Daniel AUSER, Assureur
Je m'interroge sur la gestion des actifs représentés par ces cotisations dans un régime universel. A ce jour, les régimes des différentes professions, pour leur volet de la retraite supplémentaire obligatoire, sont gérés en respectant plusieurs impératifs. Une des règles d'or est la diversification. Qu'en sera-t-il demain ?

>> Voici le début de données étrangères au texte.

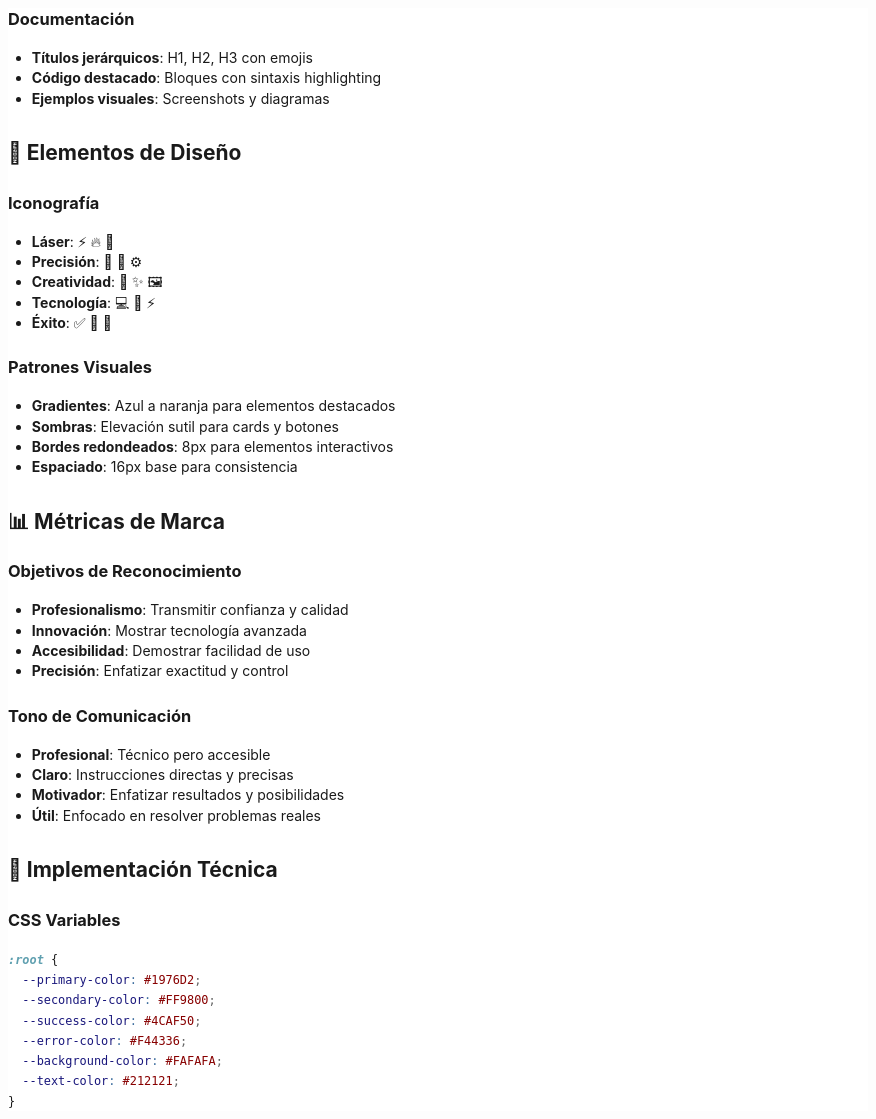 ### **Documentación**
- **Títulos jerárquicos**: H1, H2, H3 con emojis
- **Código destacado**: Bloques con sintaxis highlighting
- **Ejemplos visuales**: Screenshots y diagramas

## 🎨 **Elementos de Diseño**

### **Iconografía**
- **Láser**: ⚡ 🔥 🎯
- **Precisión**: 📐 🎯 ⚙️
- **Creatividad**: 🎨 ✨ 🖼️
- **Tecnología**: 💻 🔧 ⚡
- **Éxito**: ✅ 🎉 🚀

### **Patrones Visuales**
- **Gradientes**: Azul a naranja para elementos destacados
- **Sombras**: Elevación sutil para cards y botones
- **Bordes redondeados**: 8px para elementos interactivos
- **Espaciado**: 16px base para consistencia

## 📊 **Métricas de Marca**

### **Objetivos de Reconocimiento**
- **Profesionalismo**: Transmitir confianza y calidad
- **Innovación**: Mostrar tecnología avanzada
- **Accesibilidad**: Demostrar facilidad de uso
- **Precisión**: Enfatizar exactitud y control

### **Tono de Comunicación**
- **Profesional**: Técnico pero accesible
- **Claro**: Instrucciones directas y precisas
- **Motivador**: Enfatizar resultados y posibilidades
- **Útil**: Enfocado en resolver problemas reales

## 🔧 **Implementación Técnica**

### **CSS Variables**
```css
:root {
  --primary-color: #1976D2;
  --secondary-color: #FF9800;
  --success-color: #4CAF50;
  --error-color: #F44336;
  --background-color: #FAFAFA;
  --text-color: #212121;
}
```
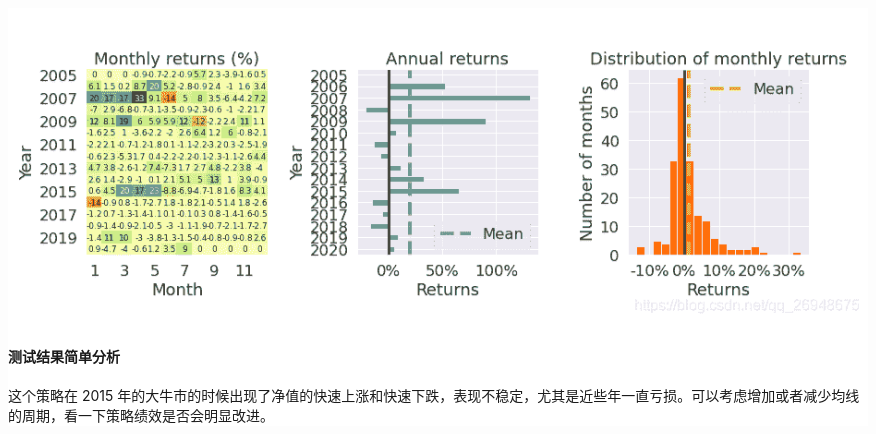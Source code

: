![在这里插入图片描述](img/019649437370d723d78f5a40ea058e66.png)

#### 测试结果简单分析

这个策略在 2015 年的大牛市的时候出现了净值的快速上涨和快速下跌，表现不稳定，尤其是近些年一直亏损。可以考虑增加或者减少均线的周期，看一下策略绩效是否会明显改进。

Laurent RIGAUD, Président de l'U2P des Hauts de France
Je tiens à remercier le Président et les Vice-Présidents pour le travail conduit au niveau national. Il est important de remonter les inquiétudes des territoires. Depuis des années, on travaille plus pour gagner moins. L'inquiétude maintenant sur le terrain est de savoir si nous allons payer plus pour avoir moins.

Monsieur DUJARDIN
J'ai été agent d'assurance durant 42 ans. La profession connaît un déséquilibre structurel puisque l'on compte 12 000 actifs et 28 000 retraités. Malgré cela, nous avons réussi à avoir des réserves qui dépassent le milliard d'euros. Cela a été rendu possible par des cotisations plus importantes ; quand on payait 149 euros de cotisations, 100 euros partaient pour la retraite et 49 pour l'équilibre du régime. Nous avons donc fait de gros efforts pour obtenir ces réserves. Allons-nous conserver ces réserves ? Ou seront-elles utilisées pour des régimes moins vertueux que le nôtre ?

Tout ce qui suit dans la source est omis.